Start of Block
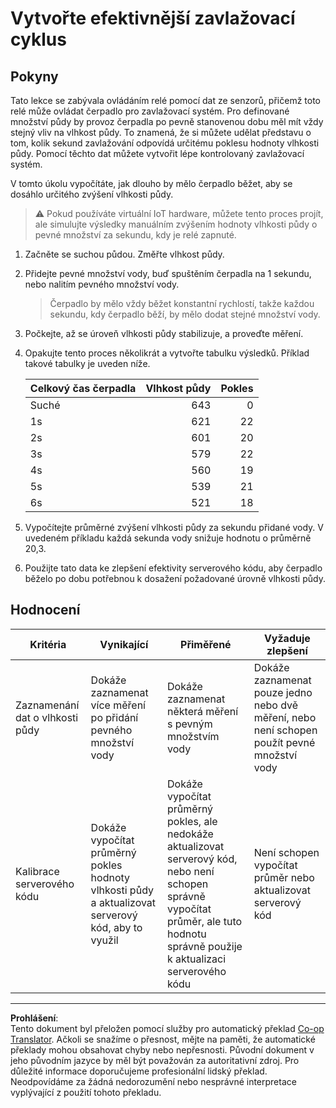 <!--
CO_OP_TRANSLATOR_METADATA:
{
  "original_hash": "ed0fbd6aed084bfba7d5e2f206968c50",
  "translation_date": "2025-08-27T23:31:13+00:00",
  "source_file": "2-farm/lessons/3-automated-plant-watering/assignment.md",
  "language_code": "cs"
}
-->
# Vytvořte efektivnější zavlažovací cyklus

## Pokyny

Tato lekce se zabývala ovládáním relé pomocí dat ze senzorů, přičemž toto relé může ovládat čerpadlo pro zavlažovací systém. Pro definované množství půdy by provoz čerpadla po pevně stanovenou dobu měl mít vždy stejný vliv na vlhkost půdy. To znamená, že si můžete udělat představu o tom, kolik sekund zavlažování odpovídá určitému poklesu hodnoty vlhkosti půdy. Pomocí těchto dat můžete vytvořit lépe kontrolovaný zavlažovací systém.

V tomto úkolu vypočítáte, jak dlouho by mělo čerpadlo běžet, aby se dosáhlo určitého zvýšení vlhkosti půdy.

> ⚠️ Pokud používáte virtuální IoT hardware, můžete tento proces projít, ale simulujte výsledky manuálním zvýšením hodnoty vlhkosti půdy o pevné množství za sekundu, kdy je relé zapnuté.

1. Začněte se suchou půdou. Změřte vlhkost půdy.

1. Přidejte pevné množství vody, buď spuštěním čerpadla na 1 sekundu, nebo nalitím pevného množství vody.

    > Čerpadlo by mělo vždy běžet konstantní rychlostí, takže každou sekundu, kdy čerpadlo běží, by mělo dodat stejné množství vody.

1. Počkejte, až se úroveň vlhkosti půdy stabilizuje, a proveďte měření.

1. Opakujte tento proces několikrát a vytvořte tabulku výsledků. Příklad takové tabulky je uveden níže.

    | Celkový čas čerpadla | Vlhkost půdy | Pokles |
    | --- | --: | -: |
    | Suché | 643 |  0 |
    | 1s  | 621 | 22 |
    | 2s  | 601 | 20 |
    | 3s  | 579 | 22 |
    | 4s  | 560 | 19 |
    | 5s  | 539 | 21 |
    | 6s  | 521 | 18 |

1. Vypočítejte průměrné zvýšení vlhkosti půdy za sekundu přidané vody. V uvedeném příkladu každá sekunda vody snižuje hodnotu o průměrně 20,3.

1. Použijte tato data ke zlepšení efektivity serverového kódu, aby čerpadlo běželo po dobu potřebnou k dosažení požadované úrovně vlhkosti půdy.

## Hodnocení

| Kritéria | Vynikající | Přiměřené | Vyžaduje zlepšení |
| -------- | --------- | -------- | ----------------- |
| Zaznamenání dat o vlhkosti půdy | Dokáže zaznamenat více měření po přidání pevného množství vody | Dokáže zaznamenat některá měření s pevným množstvím vody | Dokáže zaznamenat pouze jedno nebo dvě měření, nebo není schopen použít pevné množství vody |
| Kalibrace serverového kódu | Dokáže vypočítat průměrný pokles hodnoty vlhkosti půdy a aktualizovat serverový kód, aby to využil | Dokáže vypočítat průměrný pokles, ale nedokáže aktualizovat serverový kód, nebo není schopen správně vypočítat průměr, ale tuto hodnotu správně použije k aktualizaci serverového kódu | Není schopen vypočítat průměr nebo aktualizovat serverový kód |

---

**Prohlášení**:  
Tento dokument byl přeložen pomocí služby pro automatický překlad [Co-op Translator](https://github.com/Azure/co-op-translator). Ačkoli se snažíme o přesnost, mějte na paměti, že automatické překlady mohou obsahovat chyby nebo nepřesnosti. Původní dokument v jeho původním jazyce by měl být považován za autoritativní zdroj. Pro důležité informace doporučujeme profesionální lidský překlad. Neodpovídáme za žádná nedorozumění nebo nesprávné interpretace vyplývající z použití tohoto překladu.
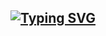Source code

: <h2 align="center">
  
[![Typing SVG](https://readme-typing-svg.demolab.com?font=Fira+Code&weight=600&size=24&duration=4000&pause=1000&color=F73407&center=true&vCenter=true&random=false&width=435&height=80&lines=Full+Stack+Developer;MERN+Developer;Enthuastic)](https://git.io/typing-svg)

</h2>
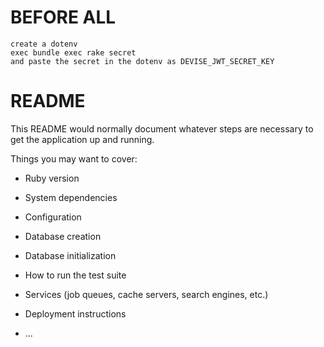 # BEFORE ALL 

    create a dotenv
    exec bundle exec rake secret
    and paste the secret in the dotenv as DEVISE_JWT_SECRET_KEY

# README

This README would normally document whatever steps are necessary to get the
application up and running.

Things you may want to cover:

* Ruby version

* System dependencies

* Configuration

* Database creation

* Database initialization

* How to run the test suite

* Services (job queues, cache servers, search engines, etc.)

* Deployment instructions

* ...
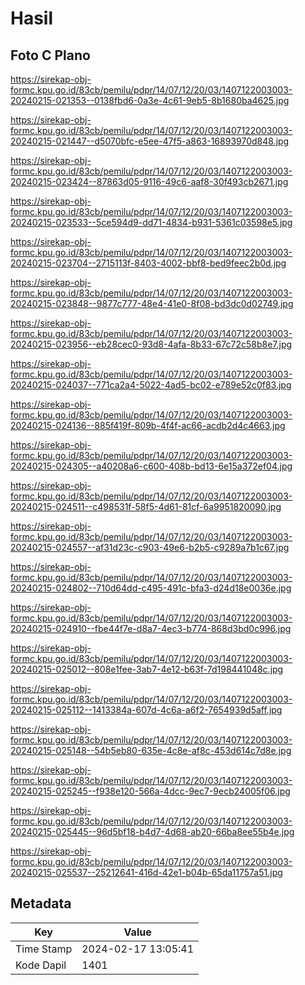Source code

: # Hasil

## Foto C Plano

https://sirekap-obj-formc.kpu.go.id/83cb/pemilu/pdpr/14/07/12/20/03/1407122003003-20240215-021353--0138fbd6-0a3e-4c61-9eb5-8b1680ba4625.jpg

https://sirekap-obj-formc.kpu.go.id/83cb/pemilu/pdpr/14/07/12/20/03/1407122003003-20240215-021447--d5070bfc-e5ee-47f5-a863-16893970d848.jpg

https://sirekap-obj-formc.kpu.go.id/83cb/pemilu/pdpr/14/07/12/20/03/1407122003003-20240215-023424--87863d05-9116-49c6-aaf8-30f493cb2671.jpg

https://sirekap-obj-formc.kpu.go.id/83cb/pemilu/pdpr/14/07/12/20/03/1407122003003-20240215-023533--5ce594d9-dd71-4834-b931-5361c03598e5.jpg

https://sirekap-obj-formc.kpu.go.id/83cb/pemilu/pdpr/14/07/12/20/03/1407122003003-20240215-023704--2715113f-8403-4002-bbf8-bed9feec2b0d.jpg

https://sirekap-obj-formc.kpu.go.id/83cb/pemilu/pdpr/14/07/12/20/03/1407122003003-20240215-023848--9877c777-48e4-41e0-8f08-bd3dc0d02749.jpg

https://sirekap-obj-formc.kpu.go.id/83cb/pemilu/pdpr/14/07/12/20/03/1407122003003-20240215-023956--eb28cec0-93d8-4afa-8b33-67c72c58b8e7.jpg

https://sirekap-obj-formc.kpu.go.id/83cb/pemilu/pdpr/14/07/12/20/03/1407122003003-20240215-024037--771ca2a4-5022-4ad5-bc02-e789e52c0f83.jpg

https://sirekap-obj-formc.kpu.go.id/83cb/pemilu/pdpr/14/07/12/20/03/1407122003003-20240215-024136--885f419f-809b-4f4f-ac66-acdb2d4c4663.jpg

https://sirekap-obj-formc.kpu.go.id/83cb/pemilu/pdpr/14/07/12/20/03/1407122003003-20240215-024305--a40208a6-c600-408b-bd13-6e15a372ef04.jpg

https://sirekap-obj-formc.kpu.go.id/83cb/pemilu/pdpr/14/07/12/20/03/1407122003003-20240215-024511--c498531f-58f5-4d61-81cf-6a9951820090.jpg

https://sirekap-obj-formc.kpu.go.id/83cb/pemilu/pdpr/14/07/12/20/03/1407122003003-20240215-024557--af31d23c-c903-49e6-b2b5-c9289a7b1c67.jpg

https://sirekap-obj-formc.kpu.go.id/83cb/pemilu/pdpr/14/07/12/20/03/1407122003003-20240215-024802--710d64dd-c495-491c-bfa3-d24d18e0036e.jpg

https://sirekap-obj-formc.kpu.go.id/83cb/pemilu/pdpr/14/07/12/20/03/1407122003003-20240215-024910--fbe44f7e-d8a7-4ec3-b774-868d3bd0c996.jpg

https://sirekap-obj-formc.kpu.go.id/83cb/pemilu/pdpr/14/07/12/20/03/1407122003003-20240215-025012--808e1fee-3ab7-4e12-b63f-7d198441048c.jpg

https://sirekap-obj-formc.kpu.go.id/83cb/pemilu/pdpr/14/07/12/20/03/1407122003003-20240215-025112--1413384a-607d-4c6a-a6f2-7654939d5aff.jpg

https://sirekap-obj-formc.kpu.go.id/83cb/pemilu/pdpr/14/07/12/20/03/1407122003003-20240215-025148--54b5eb80-635e-4c8e-af8c-453d614c7d8e.jpg

https://sirekap-obj-formc.kpu.go.id/83cb/pemilu/pdpr/14/07/12/20/03/1407122003003-20240215-025245--f938e120-566a-4dcc-9ec7-9ecb24005f06.jpg

https://sirekap-obj-formc.kpu.go.id/83cb/pemilu/pdpr/14/07/12/20/03/1407122003003-20240215-025445--96d5bf18-b4d7-4d68-ab20-66ba8ee55b4e.jpg

https://sirekap-obj-formc.kpu.go.id/83cb/pemilu/pdpr/14/07/12/20/03/1407122003003-20240215-025537--25212641-416d-42e1-b04b-65da11757a51.jpg


## Metadata

| Key        | Value               |
| ---------- | ------------------- |
| Time Stamp | 2024-02-17 13:05:41 |
| Kode Dapil | 1401                |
End of Block
:: The problem ::
Find the lines in the data that include "množství", then copy each of them.

:: Exercise response ::
Tato lekce se zabývala ovládáním relé pomocí dat ze senzorů, přičemž toto relé může ovládat čerpadlo pro zavlažovací systém. Pro definované množství půdy by provoz čerpadla po pevně stanovenou dobu měl mít vždy stejný vliv na vlhkost půdy. To znamená, že si můžete udělat představu o tom, kolik sekund zavlažování odpovídá určitému poklesu hodnoty vlhkosti půdy. Pomocí těchto dat můžete vytvořit lépe kontrolovaný zavlažovací systém.
> ⚠️ Pokud používáte virtuální IoT hardware, můžete tento proces projít, ale simulujte výsledky manuálním zvýšením hodnoty vlhkosti půdy o pevné množství za sekundu, kdy je relé zapnuté.
1. Přidejte pevné množství vody, buď spuštěním čerpadla na 1 sekundu, nebo nalitím pevného množství vody.
    > Čerpadlo by mělo vždy běžet konstantní rychlostí, takže každou sekundu, kdy čerpadlo běží, by mělo dodat stejné množství vody.
| Zaznamenání dat o vlhkosti půdy | Dokáže zaznamenat více měření po přidání pevného množství vody | Dokáže zaznamenat některá měření s pevným množstvím vody | Dokáže zaznamenat pouze jedno nebo dvě měření, nebo není schopen použít pevné množství vody |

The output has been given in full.